IV-f Partenaires de l’école, éducation populaire L’éducation n’est pas du domaine exclusif de l’école : familles, associations, collectivités… jouent des rôles complémentaires.

Pour autant, c’est d’abord à l’école que doit se construire l’essentiel de la réussite scolaire. Seul le service public d’éducation national, par son caractère obligatoire laïque et gratuit, et son maillage de l’ensemble du territoire, est à même de proposer à chaque jeune des programmes et des modalités de scolarisation similaires.

La réussite scolaire, sociale, professionnelle, nécessite un bagage culturel important, que l’école ne peut apporter seule, ce qui implique de travailler en complémentarité, notamment pour les élèves dont les familles sont les plus éloignées de la culture scolaire. D’autres temps éducatifs ont leur importance et il faut réfléchir à leur articulation avec l’école dans le respect des missions et des champs de compétences de chacun. L’intervention d’organismes associatifs doit être faite à la demande des équipes, en fonction de leurs projets, ne doit pas combler le manque de postes de personnels de l’éducation nationale ou le manque de formation continue, et doit faire l’objet de conventions précises soumises aux conseils d’administration ou d’école. Il apparaît important de travailler à la complémentarité avec les collectivités locales, les mouvements d’éducation populaire (associations partenaires de l’école, etc…) dont les moyens doivent être abondés, ainsi qu’avec le tissu associatif, dans le respect des champs de compétence et sous réserve des qualifications nécessaires.

La FSU demande la remise à plat de tous les agréments, notamment pour assurer le respect de la laïcité. Elle demande également le respect des compétences de chacun des partenaires.

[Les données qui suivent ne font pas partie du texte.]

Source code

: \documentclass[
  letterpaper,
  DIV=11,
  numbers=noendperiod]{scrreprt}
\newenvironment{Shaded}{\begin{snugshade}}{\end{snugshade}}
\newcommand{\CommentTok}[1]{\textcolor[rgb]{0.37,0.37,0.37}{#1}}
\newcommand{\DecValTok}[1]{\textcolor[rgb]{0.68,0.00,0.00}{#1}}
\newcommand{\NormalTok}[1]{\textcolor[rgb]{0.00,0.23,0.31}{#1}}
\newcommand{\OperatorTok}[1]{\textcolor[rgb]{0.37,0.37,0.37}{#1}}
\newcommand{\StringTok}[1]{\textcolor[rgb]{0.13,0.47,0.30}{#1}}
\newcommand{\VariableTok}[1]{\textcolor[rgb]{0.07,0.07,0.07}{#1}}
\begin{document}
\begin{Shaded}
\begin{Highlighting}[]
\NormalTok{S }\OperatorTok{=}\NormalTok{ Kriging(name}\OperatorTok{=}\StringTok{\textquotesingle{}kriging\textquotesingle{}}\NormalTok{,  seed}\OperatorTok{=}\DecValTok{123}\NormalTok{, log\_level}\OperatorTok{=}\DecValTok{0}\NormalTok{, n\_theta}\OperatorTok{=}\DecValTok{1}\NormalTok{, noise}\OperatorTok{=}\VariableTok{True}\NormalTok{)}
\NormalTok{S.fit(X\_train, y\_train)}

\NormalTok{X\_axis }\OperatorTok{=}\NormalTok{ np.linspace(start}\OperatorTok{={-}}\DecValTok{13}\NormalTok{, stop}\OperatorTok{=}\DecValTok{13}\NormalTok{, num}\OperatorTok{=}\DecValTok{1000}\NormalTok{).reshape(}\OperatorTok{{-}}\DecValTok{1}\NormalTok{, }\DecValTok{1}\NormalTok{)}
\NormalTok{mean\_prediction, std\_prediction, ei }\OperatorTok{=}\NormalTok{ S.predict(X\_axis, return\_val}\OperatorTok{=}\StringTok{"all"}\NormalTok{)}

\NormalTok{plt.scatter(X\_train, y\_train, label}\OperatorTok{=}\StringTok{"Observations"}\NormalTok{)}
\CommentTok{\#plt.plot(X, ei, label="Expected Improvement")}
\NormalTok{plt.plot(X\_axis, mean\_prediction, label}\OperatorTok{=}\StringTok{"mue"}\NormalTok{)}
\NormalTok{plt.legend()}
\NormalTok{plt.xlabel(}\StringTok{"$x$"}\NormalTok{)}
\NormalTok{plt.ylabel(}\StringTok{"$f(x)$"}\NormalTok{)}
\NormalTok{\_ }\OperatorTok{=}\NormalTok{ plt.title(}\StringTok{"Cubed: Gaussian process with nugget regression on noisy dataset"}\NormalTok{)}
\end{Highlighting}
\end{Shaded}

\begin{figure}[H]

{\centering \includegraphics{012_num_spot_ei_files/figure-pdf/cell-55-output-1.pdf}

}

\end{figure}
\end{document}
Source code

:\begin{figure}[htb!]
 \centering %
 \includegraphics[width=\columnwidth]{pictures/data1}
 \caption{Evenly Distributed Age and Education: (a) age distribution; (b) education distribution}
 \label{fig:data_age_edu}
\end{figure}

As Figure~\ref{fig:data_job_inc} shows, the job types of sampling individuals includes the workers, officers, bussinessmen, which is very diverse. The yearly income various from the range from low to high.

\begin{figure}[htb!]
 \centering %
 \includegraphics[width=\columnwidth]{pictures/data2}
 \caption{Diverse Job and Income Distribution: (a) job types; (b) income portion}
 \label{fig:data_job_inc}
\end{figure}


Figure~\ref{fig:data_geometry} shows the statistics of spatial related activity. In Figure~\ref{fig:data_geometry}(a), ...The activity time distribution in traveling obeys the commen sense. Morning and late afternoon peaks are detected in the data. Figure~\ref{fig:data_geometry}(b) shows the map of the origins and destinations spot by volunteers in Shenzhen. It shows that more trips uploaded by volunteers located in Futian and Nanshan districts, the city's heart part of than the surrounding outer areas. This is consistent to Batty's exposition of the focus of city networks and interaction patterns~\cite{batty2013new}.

Si le périscolaire, qui doit être accessible à tous (gratuité, transports, …) ne doit pas faire « l’école à la place de l’école », les temps péri et extra scolaires et notamment les PEL (projets éducatifs locaux) ou PEDT (projets éducatifs de territoires) doivent proposer cet enrichissement culturel indispensable à la démocratisation. Les conseils d’école et d’administration doivent être saisis à cette occasion. De nombreuses disparités existent en fonction de choix politiques ou des moyens des collectivités. Pour la FSU, un agrément de tous les accueils est nécessaire. Il faut par ailleurs assurer la formation et la qualification des personnels concernés, la qualité des locaux, le maintien des textes existants assurant un taux d’encadrement correct. Une politique publique de l’État, d’impulsion, de soutien et de développement de ces projets, disposant d’un fonds de péréquation (budget), devrait permettre de réduire ces disparités. Pour la FSU, la mise en place de concertations institutionnelles entre les enseignant-es et les partenaires de l’école peut contribuer à améliorer cette complémentarité éducative, à mieux articuler temps scolaire et temps périscolaires. Du temps doit être dégagé pour cela et pour la formation des différent-es acteurs-trices. Pour autant, la part croissante de l’investissement éducatif des collectivités territoriales ne doit pas remettre en question le caractère national du service public d’éducation. Tout ce qui relève de la pédagogie et des enseignements doit rester de la seule responsabilité des enseignant-es.